I’d like to start this review with a confession: my whole life I’ve heard music critics fawning about how rocking “Like a Rolling Stone” is, and I just don’t get it. Don’t get me wrong; it’s a great song, one of the exemplars of Dylan’s “bitter and snarky telling off of a woman” vein of song writing. And I understand the historical significance of his going electric here and what that did to rock and folk from that point forward. But to say it flat out rocks? Compared to other things from the same time period by the Who, the Kinks and the Stones? Or even Dylan himself in many places on the previous album Bringing It All Back Home or here in songs like “Tombstone Blues”?

Regardless, in terms of being a vessel for free-floating resentment, serving dual purpose as an attack on a person and a personification of mainstream society due for a richly deserved fall, and prominently featuring the cheesy rock organ, it’s a strong way to open an album, and a pretty incendiary thing to have reach number 2 on the pop charts in 1965. “Tombstone Blues” then knocks it up to a whole other level. The take on this era of Dylan is that he’s moved from the political to the personal, and is now expressing things in absurdist poetry.
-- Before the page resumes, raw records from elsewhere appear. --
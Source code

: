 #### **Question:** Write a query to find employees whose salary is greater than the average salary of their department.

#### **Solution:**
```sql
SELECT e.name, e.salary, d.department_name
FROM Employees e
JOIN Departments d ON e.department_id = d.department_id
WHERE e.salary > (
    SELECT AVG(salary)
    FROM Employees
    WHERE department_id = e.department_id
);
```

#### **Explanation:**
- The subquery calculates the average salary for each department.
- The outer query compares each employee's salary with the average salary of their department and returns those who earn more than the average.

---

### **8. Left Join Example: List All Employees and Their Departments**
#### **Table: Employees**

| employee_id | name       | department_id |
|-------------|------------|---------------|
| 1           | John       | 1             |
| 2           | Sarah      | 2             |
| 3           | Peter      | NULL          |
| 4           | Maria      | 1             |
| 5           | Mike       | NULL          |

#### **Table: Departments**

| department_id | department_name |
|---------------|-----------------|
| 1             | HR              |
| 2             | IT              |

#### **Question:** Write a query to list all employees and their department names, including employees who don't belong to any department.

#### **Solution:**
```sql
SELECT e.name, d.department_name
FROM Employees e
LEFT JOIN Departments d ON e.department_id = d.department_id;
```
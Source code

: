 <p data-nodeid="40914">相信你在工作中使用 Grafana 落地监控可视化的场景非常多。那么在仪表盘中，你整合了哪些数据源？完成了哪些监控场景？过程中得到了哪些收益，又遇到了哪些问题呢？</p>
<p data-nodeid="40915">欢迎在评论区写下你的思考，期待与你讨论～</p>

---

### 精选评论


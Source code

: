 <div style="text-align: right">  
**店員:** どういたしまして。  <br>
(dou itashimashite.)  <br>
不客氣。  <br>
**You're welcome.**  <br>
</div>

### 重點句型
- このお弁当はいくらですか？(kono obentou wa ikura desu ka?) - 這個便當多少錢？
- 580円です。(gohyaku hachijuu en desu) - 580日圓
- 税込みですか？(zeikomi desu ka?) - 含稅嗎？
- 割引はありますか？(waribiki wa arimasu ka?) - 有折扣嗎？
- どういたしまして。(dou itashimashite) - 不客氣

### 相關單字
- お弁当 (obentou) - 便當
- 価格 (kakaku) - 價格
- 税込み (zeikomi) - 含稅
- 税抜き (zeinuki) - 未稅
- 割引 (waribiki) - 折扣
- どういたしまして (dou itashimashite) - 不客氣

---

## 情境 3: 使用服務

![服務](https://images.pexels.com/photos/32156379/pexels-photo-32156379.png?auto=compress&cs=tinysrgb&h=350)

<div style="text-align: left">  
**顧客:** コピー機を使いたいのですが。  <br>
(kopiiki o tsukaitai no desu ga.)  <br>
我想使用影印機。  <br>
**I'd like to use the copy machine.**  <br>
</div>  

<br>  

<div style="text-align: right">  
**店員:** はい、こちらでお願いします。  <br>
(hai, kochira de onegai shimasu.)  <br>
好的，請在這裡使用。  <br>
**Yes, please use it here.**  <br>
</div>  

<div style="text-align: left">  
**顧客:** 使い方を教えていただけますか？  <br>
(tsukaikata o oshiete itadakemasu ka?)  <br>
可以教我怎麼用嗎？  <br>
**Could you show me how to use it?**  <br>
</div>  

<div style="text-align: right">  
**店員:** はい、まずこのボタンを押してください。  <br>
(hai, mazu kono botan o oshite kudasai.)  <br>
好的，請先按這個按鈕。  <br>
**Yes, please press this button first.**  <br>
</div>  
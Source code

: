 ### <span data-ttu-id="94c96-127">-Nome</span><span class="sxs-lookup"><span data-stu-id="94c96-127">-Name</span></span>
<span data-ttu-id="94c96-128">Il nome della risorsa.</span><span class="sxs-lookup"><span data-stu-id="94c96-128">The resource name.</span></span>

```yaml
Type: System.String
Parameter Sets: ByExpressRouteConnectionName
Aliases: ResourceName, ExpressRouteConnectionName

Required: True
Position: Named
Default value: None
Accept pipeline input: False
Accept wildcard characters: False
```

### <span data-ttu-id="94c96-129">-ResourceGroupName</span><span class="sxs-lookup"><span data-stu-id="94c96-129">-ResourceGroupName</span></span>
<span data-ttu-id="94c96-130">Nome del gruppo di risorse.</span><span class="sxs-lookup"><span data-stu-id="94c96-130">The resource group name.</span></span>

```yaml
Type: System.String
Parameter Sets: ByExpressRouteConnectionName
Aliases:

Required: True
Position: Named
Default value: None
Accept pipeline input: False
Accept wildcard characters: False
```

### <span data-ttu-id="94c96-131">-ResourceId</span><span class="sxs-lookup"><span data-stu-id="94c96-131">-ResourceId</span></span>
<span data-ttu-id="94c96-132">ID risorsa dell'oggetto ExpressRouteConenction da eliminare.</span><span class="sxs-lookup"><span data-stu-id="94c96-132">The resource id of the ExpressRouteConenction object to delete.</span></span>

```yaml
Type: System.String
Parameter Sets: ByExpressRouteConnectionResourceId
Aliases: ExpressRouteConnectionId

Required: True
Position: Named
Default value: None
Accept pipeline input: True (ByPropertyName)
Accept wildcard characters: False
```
Listen to this song though, and see if amidst all the joking references to John the Baptist, Galileo and Cecil B. DeMille it isn’t serving as the ultimate protest, a deconstruction of the society itself that results in: Mama’s in the fact’ry/ She ain’t got no shoes/ Daddy’s in the alley/ He’s lookin’ for food/ I’m in the kitchen/ With the tombstone blues

Dylan is also aces in track arrangement here, slowing us down after the initial one-two punch of the opening with the down tempo of “It Takes a Train to Cry” bringing us back up with rocking electric blues on “From a Buick 6” and then just weirding everything out with “Ballad of a Thin Man”. On the surface, he’s telling off a critic, and it’s enough of a joke that he actually cracks up at the beginning. Underneath, though, the weird whistling of the organ and slow building tempo of each lyrical turn charges you up and disorients you, the perfect compliment to a song that point-blank tells you it’s attacking your imagination. So personal, yes, but it lends itself to social critique as well, and not for nothing did the Black Panthers listen to this song repeatedly while drafting their manifesto.

Being so firmly tied to an era by these kinds of associations, “Thin Man” can sound dated. The next track, “Queen Jane Approximately” sounds perennially contemporary with its perfect pop song pitch and balance of angry snide that dismisses the subject and weary compassion that invites them back. If this song sound contemporary, then the track that follows, “Highway 61 Revisited” enters the realm of timeless. Listening to it, it’s possible to make a case that it’s poetic horsing around with archetypes of the road, an indictment of the angry tribal gods and cynical commercialism that are pushing society toward a next world war, or both at once. That is what playing in mythic space can do for you, and he goes even further into it on “Desolation Row” where Cinderella, Bettie Davis, Einstein and Robin Hood all have their identities scrambled together in a land where everybody’s making love or else expecting rain.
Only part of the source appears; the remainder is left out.